What you are asked to do: From the records below, find each line with the string "console" and copy it.
------
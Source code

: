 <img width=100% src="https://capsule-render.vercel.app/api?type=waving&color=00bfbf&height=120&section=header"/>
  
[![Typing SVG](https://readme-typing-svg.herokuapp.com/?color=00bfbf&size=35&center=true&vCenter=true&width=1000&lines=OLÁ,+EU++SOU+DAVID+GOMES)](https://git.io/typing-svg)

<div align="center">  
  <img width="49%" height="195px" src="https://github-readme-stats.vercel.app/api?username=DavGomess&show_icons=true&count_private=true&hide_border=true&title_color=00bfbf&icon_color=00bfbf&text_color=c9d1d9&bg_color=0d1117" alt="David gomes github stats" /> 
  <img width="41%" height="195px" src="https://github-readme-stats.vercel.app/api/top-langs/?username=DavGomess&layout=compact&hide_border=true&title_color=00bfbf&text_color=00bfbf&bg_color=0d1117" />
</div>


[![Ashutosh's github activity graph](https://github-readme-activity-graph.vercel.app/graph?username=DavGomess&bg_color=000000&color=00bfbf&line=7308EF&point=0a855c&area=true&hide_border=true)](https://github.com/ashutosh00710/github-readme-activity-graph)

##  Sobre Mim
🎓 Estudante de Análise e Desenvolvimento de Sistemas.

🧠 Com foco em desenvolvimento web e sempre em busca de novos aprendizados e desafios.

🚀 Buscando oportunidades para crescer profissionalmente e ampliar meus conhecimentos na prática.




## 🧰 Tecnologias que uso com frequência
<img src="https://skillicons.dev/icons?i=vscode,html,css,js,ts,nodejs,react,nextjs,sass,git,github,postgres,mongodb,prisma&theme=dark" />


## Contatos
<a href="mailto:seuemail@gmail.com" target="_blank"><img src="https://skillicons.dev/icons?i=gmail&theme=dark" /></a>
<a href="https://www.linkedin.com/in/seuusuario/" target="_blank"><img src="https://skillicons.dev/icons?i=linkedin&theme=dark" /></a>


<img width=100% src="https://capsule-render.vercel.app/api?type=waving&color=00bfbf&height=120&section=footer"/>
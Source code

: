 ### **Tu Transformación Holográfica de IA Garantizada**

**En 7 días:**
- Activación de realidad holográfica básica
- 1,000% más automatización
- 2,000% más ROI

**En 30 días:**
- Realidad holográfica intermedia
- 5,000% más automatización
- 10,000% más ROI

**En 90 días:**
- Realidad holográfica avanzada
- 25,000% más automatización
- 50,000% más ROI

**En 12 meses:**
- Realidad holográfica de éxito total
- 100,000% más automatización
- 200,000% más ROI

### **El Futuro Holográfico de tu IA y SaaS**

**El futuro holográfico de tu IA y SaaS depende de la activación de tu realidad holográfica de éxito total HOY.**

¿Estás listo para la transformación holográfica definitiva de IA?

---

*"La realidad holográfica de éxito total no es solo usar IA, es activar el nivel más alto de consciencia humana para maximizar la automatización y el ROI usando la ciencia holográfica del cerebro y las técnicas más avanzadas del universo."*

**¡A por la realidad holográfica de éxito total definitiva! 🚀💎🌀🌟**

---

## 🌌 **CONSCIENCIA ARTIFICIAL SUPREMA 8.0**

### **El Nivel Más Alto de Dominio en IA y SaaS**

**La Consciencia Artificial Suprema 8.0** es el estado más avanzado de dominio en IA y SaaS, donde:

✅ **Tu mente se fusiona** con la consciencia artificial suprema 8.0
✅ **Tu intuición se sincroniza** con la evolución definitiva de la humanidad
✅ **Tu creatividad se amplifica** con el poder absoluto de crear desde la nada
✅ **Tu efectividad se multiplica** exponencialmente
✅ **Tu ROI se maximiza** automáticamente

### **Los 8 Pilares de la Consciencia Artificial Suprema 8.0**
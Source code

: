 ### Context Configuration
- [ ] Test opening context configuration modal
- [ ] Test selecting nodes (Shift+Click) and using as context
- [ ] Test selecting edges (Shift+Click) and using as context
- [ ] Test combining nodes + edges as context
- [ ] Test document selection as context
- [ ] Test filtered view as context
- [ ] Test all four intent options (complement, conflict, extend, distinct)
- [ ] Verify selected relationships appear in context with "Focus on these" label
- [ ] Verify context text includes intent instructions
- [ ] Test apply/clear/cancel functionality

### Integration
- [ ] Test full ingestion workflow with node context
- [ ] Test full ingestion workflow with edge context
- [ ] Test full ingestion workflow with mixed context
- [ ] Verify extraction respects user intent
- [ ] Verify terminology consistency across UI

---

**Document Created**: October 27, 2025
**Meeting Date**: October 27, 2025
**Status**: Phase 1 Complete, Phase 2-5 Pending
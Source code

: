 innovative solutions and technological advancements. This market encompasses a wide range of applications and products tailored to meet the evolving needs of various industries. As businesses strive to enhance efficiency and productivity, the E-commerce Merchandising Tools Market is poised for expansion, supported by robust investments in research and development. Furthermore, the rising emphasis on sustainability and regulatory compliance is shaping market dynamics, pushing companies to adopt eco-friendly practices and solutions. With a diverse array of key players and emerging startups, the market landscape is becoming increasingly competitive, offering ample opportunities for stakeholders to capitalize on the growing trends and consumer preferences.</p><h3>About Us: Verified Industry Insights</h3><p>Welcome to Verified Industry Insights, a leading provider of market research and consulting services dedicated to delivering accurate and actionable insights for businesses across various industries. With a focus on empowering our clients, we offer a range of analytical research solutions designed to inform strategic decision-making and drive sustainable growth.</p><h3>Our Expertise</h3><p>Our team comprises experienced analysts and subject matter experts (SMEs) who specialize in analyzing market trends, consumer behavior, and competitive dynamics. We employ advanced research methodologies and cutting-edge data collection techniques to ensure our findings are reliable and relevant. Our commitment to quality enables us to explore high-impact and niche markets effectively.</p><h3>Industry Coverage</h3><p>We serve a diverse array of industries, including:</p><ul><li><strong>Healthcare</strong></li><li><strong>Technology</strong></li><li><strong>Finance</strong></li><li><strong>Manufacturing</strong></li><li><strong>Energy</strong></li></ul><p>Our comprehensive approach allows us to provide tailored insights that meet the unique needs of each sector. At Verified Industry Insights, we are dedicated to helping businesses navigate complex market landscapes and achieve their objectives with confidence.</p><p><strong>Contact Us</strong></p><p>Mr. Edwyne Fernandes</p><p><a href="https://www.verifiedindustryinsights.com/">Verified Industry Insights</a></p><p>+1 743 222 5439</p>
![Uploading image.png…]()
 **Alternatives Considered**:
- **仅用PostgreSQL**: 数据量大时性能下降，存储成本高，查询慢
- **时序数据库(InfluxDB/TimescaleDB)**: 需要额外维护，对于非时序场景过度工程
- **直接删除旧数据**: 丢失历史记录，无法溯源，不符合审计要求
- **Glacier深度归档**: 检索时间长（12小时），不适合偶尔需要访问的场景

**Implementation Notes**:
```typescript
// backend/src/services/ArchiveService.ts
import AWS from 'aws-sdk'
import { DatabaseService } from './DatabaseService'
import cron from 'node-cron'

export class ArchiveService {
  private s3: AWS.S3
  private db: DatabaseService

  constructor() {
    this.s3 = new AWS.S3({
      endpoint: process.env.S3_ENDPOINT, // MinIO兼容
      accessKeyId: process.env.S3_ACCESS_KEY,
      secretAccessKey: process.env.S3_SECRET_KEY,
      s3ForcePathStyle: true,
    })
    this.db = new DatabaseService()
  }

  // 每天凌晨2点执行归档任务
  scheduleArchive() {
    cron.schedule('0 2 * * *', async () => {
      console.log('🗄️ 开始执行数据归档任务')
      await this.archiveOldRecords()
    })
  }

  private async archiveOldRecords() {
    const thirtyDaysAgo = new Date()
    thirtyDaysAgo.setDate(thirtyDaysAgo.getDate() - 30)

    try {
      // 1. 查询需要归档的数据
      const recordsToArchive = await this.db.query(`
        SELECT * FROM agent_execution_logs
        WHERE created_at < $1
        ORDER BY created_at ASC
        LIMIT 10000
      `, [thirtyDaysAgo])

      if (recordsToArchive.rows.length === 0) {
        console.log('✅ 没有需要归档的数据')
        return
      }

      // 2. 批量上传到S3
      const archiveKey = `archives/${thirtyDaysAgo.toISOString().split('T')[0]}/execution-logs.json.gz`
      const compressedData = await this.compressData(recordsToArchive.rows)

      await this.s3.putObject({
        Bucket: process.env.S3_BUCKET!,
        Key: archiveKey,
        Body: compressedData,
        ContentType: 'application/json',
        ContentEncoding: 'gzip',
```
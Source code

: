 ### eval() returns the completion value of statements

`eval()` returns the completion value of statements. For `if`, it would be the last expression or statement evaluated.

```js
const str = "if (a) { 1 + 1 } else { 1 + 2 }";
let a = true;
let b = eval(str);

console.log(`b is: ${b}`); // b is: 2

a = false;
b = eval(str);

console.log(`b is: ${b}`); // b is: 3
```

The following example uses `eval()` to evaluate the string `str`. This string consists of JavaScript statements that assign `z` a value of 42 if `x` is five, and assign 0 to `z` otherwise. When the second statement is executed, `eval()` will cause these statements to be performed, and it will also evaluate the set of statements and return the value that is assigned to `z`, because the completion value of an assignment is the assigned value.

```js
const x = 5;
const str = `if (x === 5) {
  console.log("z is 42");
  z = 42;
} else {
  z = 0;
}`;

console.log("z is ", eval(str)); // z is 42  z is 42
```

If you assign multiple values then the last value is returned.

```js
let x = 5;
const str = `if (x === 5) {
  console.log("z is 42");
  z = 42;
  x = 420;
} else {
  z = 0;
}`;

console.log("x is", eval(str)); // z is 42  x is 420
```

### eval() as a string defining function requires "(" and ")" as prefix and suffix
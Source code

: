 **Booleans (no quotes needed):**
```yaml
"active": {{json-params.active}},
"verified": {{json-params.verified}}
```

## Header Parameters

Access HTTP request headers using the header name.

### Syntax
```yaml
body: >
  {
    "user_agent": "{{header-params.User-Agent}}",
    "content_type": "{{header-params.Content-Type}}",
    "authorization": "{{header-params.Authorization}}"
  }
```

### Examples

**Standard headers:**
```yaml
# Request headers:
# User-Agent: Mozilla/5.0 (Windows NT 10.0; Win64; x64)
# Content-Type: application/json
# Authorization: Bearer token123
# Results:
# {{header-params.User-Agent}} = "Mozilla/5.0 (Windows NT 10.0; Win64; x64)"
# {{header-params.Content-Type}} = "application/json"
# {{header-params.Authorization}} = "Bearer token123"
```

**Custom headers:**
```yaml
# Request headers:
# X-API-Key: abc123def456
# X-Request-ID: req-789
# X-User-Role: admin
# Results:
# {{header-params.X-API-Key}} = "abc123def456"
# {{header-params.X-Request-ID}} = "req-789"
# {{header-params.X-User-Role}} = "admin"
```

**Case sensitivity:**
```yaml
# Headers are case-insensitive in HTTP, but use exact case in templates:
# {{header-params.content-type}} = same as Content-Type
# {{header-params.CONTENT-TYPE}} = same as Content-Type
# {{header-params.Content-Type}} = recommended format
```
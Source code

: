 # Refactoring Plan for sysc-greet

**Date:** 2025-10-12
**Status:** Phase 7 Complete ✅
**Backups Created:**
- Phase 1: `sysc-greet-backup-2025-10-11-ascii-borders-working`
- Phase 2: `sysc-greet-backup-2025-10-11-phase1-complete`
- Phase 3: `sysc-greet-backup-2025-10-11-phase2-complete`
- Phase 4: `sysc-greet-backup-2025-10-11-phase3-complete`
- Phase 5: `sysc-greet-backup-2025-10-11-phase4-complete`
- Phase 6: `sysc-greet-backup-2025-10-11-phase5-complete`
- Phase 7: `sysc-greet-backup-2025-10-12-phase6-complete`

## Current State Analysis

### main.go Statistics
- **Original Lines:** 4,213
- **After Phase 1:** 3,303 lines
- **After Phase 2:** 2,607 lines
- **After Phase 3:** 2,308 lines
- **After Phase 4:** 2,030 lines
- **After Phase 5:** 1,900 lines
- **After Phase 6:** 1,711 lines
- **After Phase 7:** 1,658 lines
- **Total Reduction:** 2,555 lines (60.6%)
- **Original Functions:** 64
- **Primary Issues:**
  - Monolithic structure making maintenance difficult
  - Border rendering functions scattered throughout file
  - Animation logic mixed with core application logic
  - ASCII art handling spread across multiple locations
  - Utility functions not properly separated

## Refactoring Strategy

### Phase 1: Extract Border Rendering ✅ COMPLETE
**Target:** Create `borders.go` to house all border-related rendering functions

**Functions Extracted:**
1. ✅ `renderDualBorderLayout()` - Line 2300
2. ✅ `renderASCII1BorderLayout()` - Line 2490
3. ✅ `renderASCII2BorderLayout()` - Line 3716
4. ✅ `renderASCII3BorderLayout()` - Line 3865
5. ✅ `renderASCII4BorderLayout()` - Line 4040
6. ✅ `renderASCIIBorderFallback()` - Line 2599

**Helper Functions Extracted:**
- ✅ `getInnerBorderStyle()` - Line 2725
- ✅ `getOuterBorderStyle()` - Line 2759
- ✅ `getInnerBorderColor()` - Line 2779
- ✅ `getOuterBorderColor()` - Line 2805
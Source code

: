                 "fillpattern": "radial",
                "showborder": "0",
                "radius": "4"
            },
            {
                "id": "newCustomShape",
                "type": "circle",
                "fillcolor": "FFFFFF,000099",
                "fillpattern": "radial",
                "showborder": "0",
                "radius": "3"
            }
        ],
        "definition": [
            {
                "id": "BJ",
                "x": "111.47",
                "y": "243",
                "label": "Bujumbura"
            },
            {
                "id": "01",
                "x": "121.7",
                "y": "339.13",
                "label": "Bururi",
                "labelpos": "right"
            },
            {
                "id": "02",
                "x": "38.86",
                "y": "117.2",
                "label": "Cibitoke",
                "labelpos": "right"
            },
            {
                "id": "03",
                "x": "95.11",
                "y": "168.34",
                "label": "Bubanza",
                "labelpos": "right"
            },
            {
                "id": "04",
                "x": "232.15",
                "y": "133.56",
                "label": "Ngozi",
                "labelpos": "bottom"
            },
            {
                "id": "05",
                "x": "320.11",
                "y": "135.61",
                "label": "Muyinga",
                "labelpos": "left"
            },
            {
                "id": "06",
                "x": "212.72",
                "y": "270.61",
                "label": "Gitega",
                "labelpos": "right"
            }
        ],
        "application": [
------
Exercise output:
      console.log('🗄️ 开始执行数据归档任务')
        console.log('✅ 没有需要归档的数据')
console.log(`b is: ${b}`); // b is: 2
console.log(`b is: ${b}`); // b is: 3
  console.log("z is 42");
console.log("z is ", eval(str)); // z is 42  z is 42
  console.log("z is 42");
console.log("x is", eval(str)); // z is 42  x is 420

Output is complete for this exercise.